▶ [RECORDS FOR THIS EXERCISE]
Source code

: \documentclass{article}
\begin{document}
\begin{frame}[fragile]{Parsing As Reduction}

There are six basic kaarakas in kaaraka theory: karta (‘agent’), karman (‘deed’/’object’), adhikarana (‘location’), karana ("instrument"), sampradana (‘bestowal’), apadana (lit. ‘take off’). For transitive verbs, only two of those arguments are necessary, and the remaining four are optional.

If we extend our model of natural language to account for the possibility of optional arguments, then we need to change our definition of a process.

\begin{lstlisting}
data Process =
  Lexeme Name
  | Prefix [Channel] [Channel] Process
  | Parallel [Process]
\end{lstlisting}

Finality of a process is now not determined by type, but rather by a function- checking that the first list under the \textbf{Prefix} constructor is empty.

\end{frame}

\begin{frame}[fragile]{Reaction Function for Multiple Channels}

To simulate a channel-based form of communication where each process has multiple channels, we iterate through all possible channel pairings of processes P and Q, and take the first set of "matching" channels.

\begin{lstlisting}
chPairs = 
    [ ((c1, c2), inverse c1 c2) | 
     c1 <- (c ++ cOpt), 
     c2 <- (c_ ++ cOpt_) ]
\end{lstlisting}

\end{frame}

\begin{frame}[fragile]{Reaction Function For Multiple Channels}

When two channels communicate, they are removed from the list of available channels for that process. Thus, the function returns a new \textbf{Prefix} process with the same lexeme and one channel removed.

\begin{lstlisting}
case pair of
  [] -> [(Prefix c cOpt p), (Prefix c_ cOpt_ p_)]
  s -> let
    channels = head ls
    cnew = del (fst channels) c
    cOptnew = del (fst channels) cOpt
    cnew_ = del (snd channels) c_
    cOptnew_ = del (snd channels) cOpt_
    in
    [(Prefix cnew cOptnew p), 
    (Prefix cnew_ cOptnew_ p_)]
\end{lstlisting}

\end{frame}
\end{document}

▶ [PROBLEM DESCRIPTION]
All of the lines above are to be restated word for word.

▶ [WRITTEN SOLUTION]
Source code

: \documentclass{article}
\begin{document}
\begin{frame}[fragile]{Parsing As Reduction}

There are six basic kaarakas in kaaraka theory: karta (‘agent’), karman (‘deed’/’object’), adhikarana (‘location’), karana ("instrument"), sampradana (‘bestowal’), apadana (lit. ‘take off’). For transitive verbs, only two of those arguments are necessary, and the remaining four are optional.

If we extend our model of natural language to account for the possibility of optional arguments, then we need to change our definition of a process.

\begin{lstlisting}
data Process =
  Lexeme Name
  | Prefix [Channel] [Channel] Process
  | Parallel [Process]
\end{lstlisting}

Finality of a process is now not determined by type, but rather by a function- checking that the first list under the \textbf{Prefix} constructor is empty.

\end{frame}

\begin{frame}[fragile]{Reaction Function for Multiple Channels}

To simulate a channel-based form of communication where each process has multiple channels, we iterate through all possible channel pairings of processes P and Q, and take the first set of "matching" channels.

\begin{lstlisting}
chPairs = 
    [ ((c1, c2), inverse c1 c2) | 
     c1 <- (c ++ cOpt), 
     c2 <- (c_ ++ cOpt_) ]
\end{lstlisting}

\end{frame}

\begin{frame}[fragile]{Reaction Function For Multiple Channels}

When two channels communicate, they are removed from the list of available channels for that process. Thus, the function returns a new \textbf{Prefix} process with the same lexeme and one channel removed.

\begin{lstlisting}
case pair of
  [] -> [(Prefix c cOpt p), (Prefix c_ cOpt_ p_)]
  s -> let
    channels = head ls
    cnew = del (fst channels) c
    cOptnew = del (fst channels) cOpt
    cnew_ = del (snd channels) c_
    cOptnew_ = del (snd channels) cOpt_
    in
    [(Prefix cnew cOptnew p), 
    (Prefix cnew_ cOptnew_ p_)]
\end{lstlisting}

\end{frame}
\end{document}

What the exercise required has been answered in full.